> **Your task**:
From the line with "requests received by \tcont and" to the line with "sends the resulting", retype every line exactly, including those two, and leave out the rest of the data below.

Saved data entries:
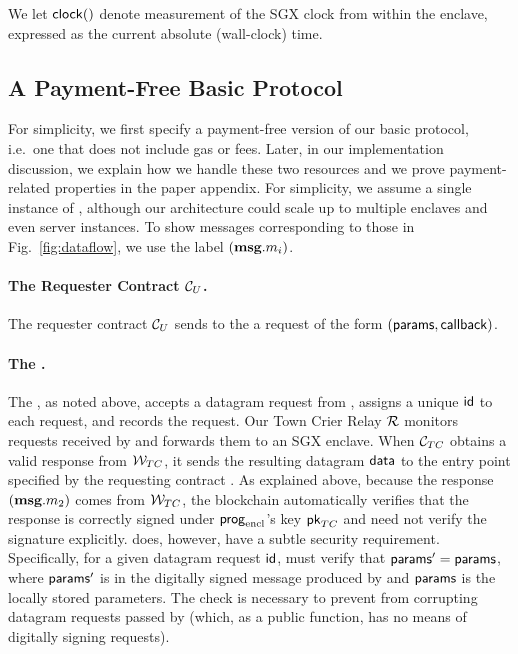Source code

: We let ${{\sf clock}}()$ denote measurement of the SGX clock from within the enclave, expressed as the current absolute (wall-clock) time. 


\subsection{A Payment-Free Basic Protocol}
\label{sec:payment-free-protocol}

For simplicity, we first specify a payment-free version of our basic protocol, i.e.~one that does not include gas or fees. Later, in our implementation discussion, we explain how we handle these two resources and we prove payment-related properties in the paper appendix. For simplicity, we assume a single instance of \engine, although our architecture could scale up to multiple enclaves and even server instances. To show messages corresponding to those in Fig.~\ref{fig:dataflow}, we use the label $(\textbf{msg}.m_{i})$.

\paragraph{The Requester Contract ${\cal C}_U$.}
The requester contract ${\cal C}_U$ sends to the \tcontract \tcont
a request of the form $({\sf params}, {\sf callback})$.

\paragraph{The \tcontract \tcont.} 
The \tcontract, as noted above, accepts a datagram request from \reqcont, 
assigns a unique ${\sf id}$ to each request, and
records the request.
Our Town Crier Relay $\mathcal{R}$ monitors
requests received by \tcont and 
forwards them to an SGX enclave.
When ${\cal C}_{TC}$ obtains a valid response
from ${\cal W}_{TC}$,   
it 
sends the resulting datagram ${\sf data}$ to the entry point \dgcallback 
specified by the requesting contract \reqcont. As explained above, because the response $(\textbf{msg}.m_{2})$ comes from ${\cal W}_{TC}$, the blockchain automatically verifies that the response is correctly signed under ${\sf prog}_{\textrm{encl}}$'s key ${\sf pk}_{TC}$ and \tcont need not verify the signature explicitly. \tc does, however, have a subtle security requirement. Specifically,  for a given datagram request ${\sf id}$, \tcont must verify that ${\sf params}' = {\sf params}$, where ${\sf params}'$ is in the digitally signed message produced by \engine and ${\sf params}$ is the locally stored parameters. The check is necessary to prevent \relay from corrupting datagram requests passed by \tcont (which, as a public function, has no means of digitally signing requests). 

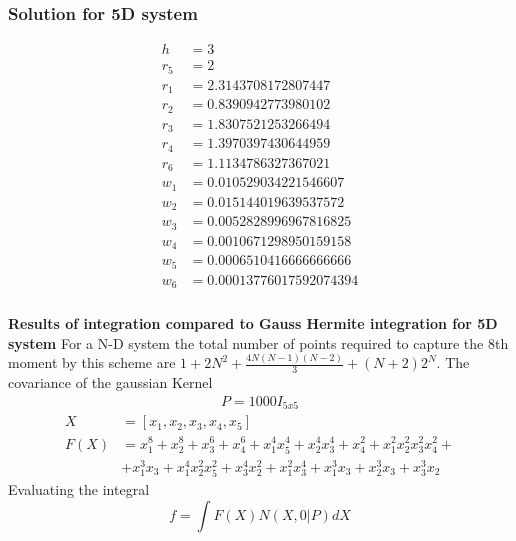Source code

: \documentclass[11pt]{beamer}
\begin{document}
\begin{frame}
\frametitle{Solution for 5D system}
\small
\begin{align}
h&=3 \nonumber \\
r_5&=2\nonumber\\
r_1&=2.3143708172807447\nonumber\\
r_2&=0.8390942773980102\nonumber\\
r_3&=1.8307521253266494\nonumber\\
r_4&=1.3970397430644959\nonumber\\
r_6&=1.1134786327367021\nonumber\\
w_1 &= 0.010529034221546607\nonumber\\
w_2 &= 0.015144019639537572\nonumber\\
w_3 &= 0.0052828996967816825\nonumber\\
w_4&=0.0010671298950159158\nonumber\\
w_5&=0.0006510416666666666\nonumber\\
w_6 &= 0.00013776017592074394 
\end{align}
\end{frame}
\begin{frame}
\frametitle{}
{\bf Results of integration compared to Gauss Hermite integration for 5D system}\newline
For a N-D system the total number of points required to capture the 8th moment  by this scheme are \newline $1+2N^2+\frac{4N(N-1)(N-2)}{3}+(N+2)2^N$.\newline
 The covariance of the gaussian Kernel
\begin{align}
P=1000I_{5x5}
\end{align}
\begin{align}
X&=[x_1,x_2,x_3,x_4,x_5]\\
F(X)&=x_1^8+x_2^8+x_3^6+x_4^6+x_1^4x_5^4+x_2^4x_3^4+x_4^2+x_1^2x_2^2x_3^2x_4^2+\nonumber \\
&+x_1^3x_3+x_1^4x_2^2x_5^2+x_3^4x_2^2+x_1^2x_3^4+x_1^3x_3+x_2^3x_3+x_3^3x_2
\end{align}
Evaluating the integral
\begin{equation}
f=\int{F(X)N(X,0|P)}dX
\end{equation}
\end{frame}
\end{document}
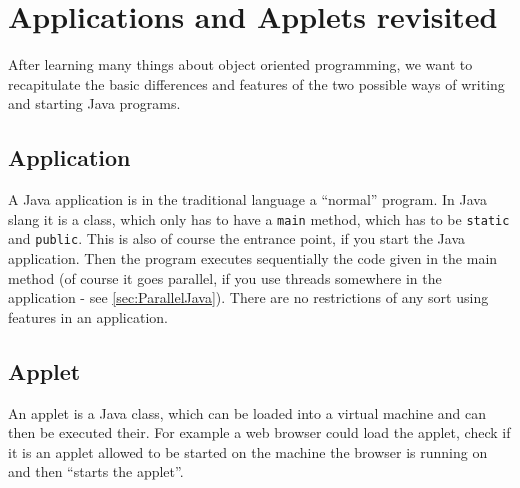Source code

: \section{Applications and Applets revisited}

After learning many things about object oriented programming,
we want to recapitulate the basic differences and features of
the two possible ways of writing and starting Java programs.

\subsection{Application}
A Java application is in the traditional language a ``normal'' program.
In Java slang it is a class, which only has to have a \verb|main|
method, which has to be \verb|static| and \verb|public|. This is also of course the
entrance point, if you start the Java application. Then the program
executes sequentially the code given in the main method (of course it
goes parallel, if you use threads somewhere in the application - see
\ref{sec:ParallelJava}). There are no restrictions of any sort using
features in an application.


\subsection{Applet}
An applet is a Java class, which can be loaded into a virtual machine
and can then be executed their. For example a web browser could load
the applet, check if it is an applet allowed to be started on the
machine the browser is running on and then ``starts the applet''.

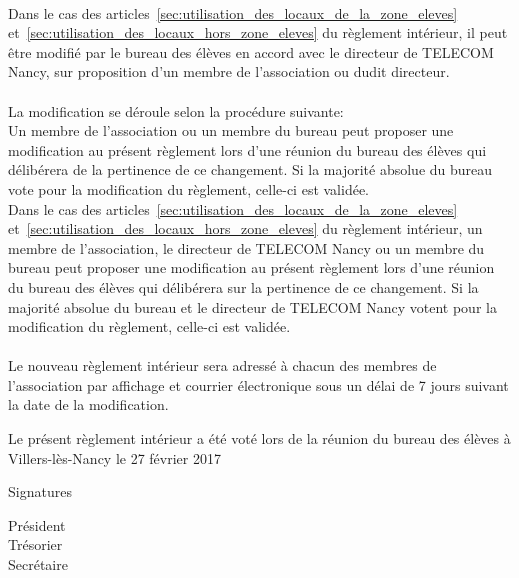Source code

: \documentclass{article} %
\begin{document}
        \paragraph{}
		Dans le cas des
		articles~\ref{sec:utilisation_des_locaux_de_la_zone_eleves}
		et~\ref{sec:utilisation_des_locaux_hors_zone_eleves} du règlement
		intérieur, il peut être modifié par le bureau des élèves en accord avec
		le directeur de TELECOM Nancy, sur proposition d’un membre de
		l’association ou dudit directeur.

        \paragraph{}
		La modification se déroule selon la procédure suivante:\\
		Un membre de l’association ou un membre du bureau peut proposer une
		modification au présent règlement lors d’une réunion du bureau des
		élèves qui délibérera de la pertinence de ce changement. Si la majorité
		absolue du bureau vote pour la modification du règlement, celle-ci est
		validée.\\
		Dans le cas des
		articles~\ref{sec:utilisation_des_locaux_de_la_zone_eleves}
		et~\ref{sec:utilisation_des_locaux_hors_zone_eleves} du règlement
		intérieur, un membre de l’association, le directeur de TELECOM Nancy ou
		un membre du bureau peut proposer une modification au présent règlement
		lors d’une réunion du bureau des élèves qui délibérera sur la pertinence
		de ce changement. Si la majorité absolue du bureau et le directeur de
		TELECOM Nancy votent pour la modification du règlement, celle-ci est
		validée.

        \paragraph{}
		Le nouveau règlement intérieur sera adressé à chacun des membres de
		l'association par affichage et courrier électronique sous un délai de 7
		jours suivant la date de la modification.

    \vfill
	\begin{center}
		{\large\light{} Le présent règlement intérieur a été voté lors de la réunion
		du bureau des élèves à Villers-lès-Nancy le 27 février 2017}
	\end{center}
	\vfill
	Signatures\par
	\begin{multicols}{3}
	    \begin{center}
	        Président \\
	        Trésorier \\
	        Secrétaire
	    \end{center}
	\end{multicols}
	\vspace{3cm}
	\clearpage
\end{document}
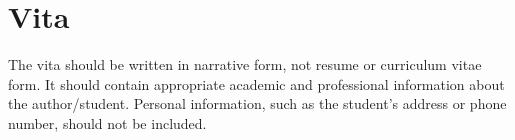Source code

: \fancyhead{} %
\chapter*{Vita} \label{vita}

The vita should be written in narrative form, not resume or curriculum vitae form.
It should contain appropriate academic and professional information about the
author/student.
Personal information, such as the student's address or phone number, should not
be included.

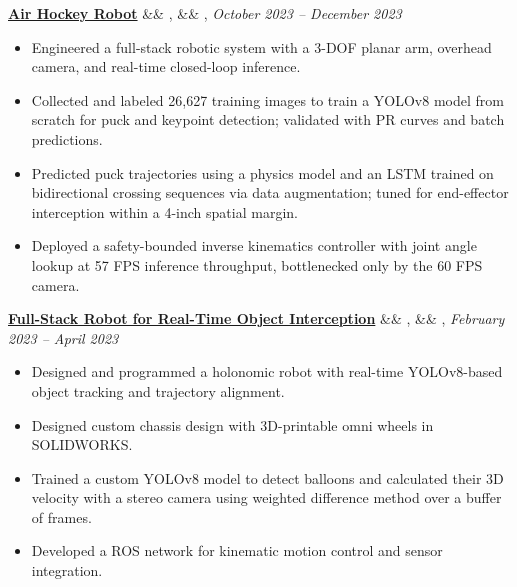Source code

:\documentclass[letterpaper,10pt]{article}
\newcommand{\experience}[5]{%
    \noindent\textbf{#1}%
    \ifx&#2&
    \else
        , \textit{#2}%
    \fi
    \ifx&#3&
    \else
        , #3%
    \fi
    \hfill \textit{#4} \\
    \vspace{-6.8mm}%
    \begin{itemize}[itemsep=-5pt]
        \setlength{\itemindent}{0em}
        #5
    \end{itemize}
    \vspace{1mm}
}
\begin{document}
\experience
    {\href{https://ryanbarry.me/projects/robotics/air-hockey-robot/}{Air Hockey Robot}}
    {}
    {}
    {October 2023 – December 2023}
    {
        \item Engineered a full-stack robotic system with a 3-DOF planar arm, overhead camera, and real-time closed-loop inference.
        \item Collected and labeled 26,627 training images to train a YOLOv8 model from scratch for puck and keypoint detection; validated with PR curves and batch predictions.
        \item Predicted puck trajectories using a physics model and an LSTM trained on bidirectional crossing sequences via data augmentation; tuned for end-effector interception within a 4-inch spatial margin.
        \item Deployed a safety-bounded inverse kinematics controller with joint angle lookup at 57 FPS inference throughput, bottlenecked only by the 60 FPS camera.
    }



    
\experience
    {\href{https://ryanbarry.me/projects/robotics/omnidirectional-robot/}{Full-Stack Robot for Real-Time Object Interception}}
    {}
    {}
    {February 2023 – April 2023}
    {

        \item Designed and programmed a holonomic robot with real-time YOLOv8-based object tracking and trajectory alignment.
        \item Designed custom chassis design with 3D-printable omni wheels in SOLIDWORKS.
        \item Trained a custom YOLOv8 model to detect balloons and calculated their 3D velocity with a stereo camera using weighted difference method over a buffer of frames.
        \item Developed a ROS network for kinematic motion control and sensor integration.
    }
    
\end{document}
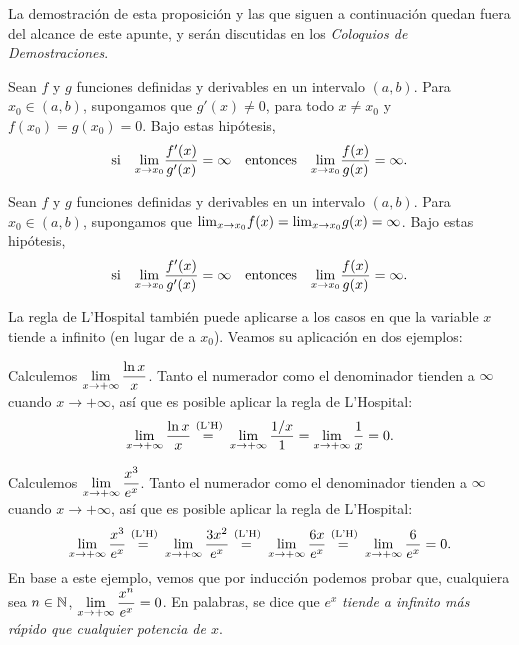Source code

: La demostración de esta proposición y las que siguen a continuación quedan fuera del alcance de este apunte, y serán discutidas en los \emph{Coloquios de Demostraciones}.

\begin{proposition}
    Sean $f$ y $g$ funciones definidas y derivables en un intervalo $(a,b)$.
    Para $x_0\in(a,b)$, supongamos que $g'(x)\neq 0$, para todo $x\neq x_0$ y $f(x_0)=g(x_0)=0$.
    Bajo estas hipótesis,
    \[
    \text{si}\quad \displaystyle{\ensuremath{\lim_{x\to x_0}}} \frac{f'(x)}{g'(x)}=\infty
    \quad\text{entonces}\quad
    \displaystyle{\ensuremath{\lim_{x\to x_0}}} \frac{f(x)}{g(x)}=\infty.
    \]
\end{proposition}

\begin{proposition}
    Sean $f$ y $g$ funciones definidas y derivables en un intervalo $(a,b)$.
    Para $x_0\in(a,b)$, supongamos que ${\lim_{x\to x_0}} f(x)={\lim_{x\to x_0}} g(x)=\infty$.
    Bajo estas hipótesis, 
    \[
    \text{si}\quad \displaystyle{\ensuremath{\lim_{x\to x_0}}} \frac{f'(x)}{g'(x)}=\infty
    \quad\text{entonces}\quad
    \displaystyle{\ensuremath{\lim_{x\to x_0}}} \frac{f(x)}{g(x)}=\infty.
    \]
\end{proposition}

La regla de L'Hospital también puede aplicarse a los casos en que la variable $x$ tiende a infinito (en lugar de a $x_0$). Veamos su aplicación en dos ejemplos:

\begin{example}
    Calculemos $\displaystyle\lim_{x\to+\infty} \frac{\ln x}x$. Tanto el numerador como el denominador tienden a $\infty$ cuando $x\to+\infty$, así que es posible aplicar la regla de L'Hospital:
    \[
        \lim_{x\to+\infty} \frac{\ln x}x 
        \eqLH \lim_{x\to+\infty} \frac{1/x}1 
        = \lim_{x\to+\infty} \frac1x = 0.
    \]
\end{example}

\begin{example}
    Calculemos $\displaystyle\lim_{x\to+\infty} \frac{x^3}{e^x}$. Tanto el numerador como el denominador tienden a $\infty$ cuando $x\to+\infty$, así que es posible aplicar la regla de L'Hospital:
    \[
        \lim_{x\to+\infty} \frac{x^3}{e^x}
        \eqLH
        \lim_{x\to+\infty} \frac{3x^2}{e^x}
        \eqLH
        \lim_{x\to+\infty} \frac{6x}{e^x}
        \eqLH
        \lim_{x\to+\infty} \frac{6}{e^x}
        = 0.
    \]
    En base a este ejemplo, vemos que por inducción podemos probar que,
    cualquiera sea $n\in\mathbb{N}$,
    $\displaystyle\lim_{x\to+\infty} \frac{x^n}{e^x}=0$. En palabras, se dice que $e^x$ \emph{tiende a infinito más rápido que cualquier potencia de $x$}.
\end{example}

> **Output of the exercise**:
requests received by \tcont and 
forwards them to an SGX enclave.
When ${\cal C}_{TC}$ obtains a valid response
from ${\cal W}_{TC}$,   
it 
sends the resulting datagram ${\sf data}$ to the entry point \dgcallback 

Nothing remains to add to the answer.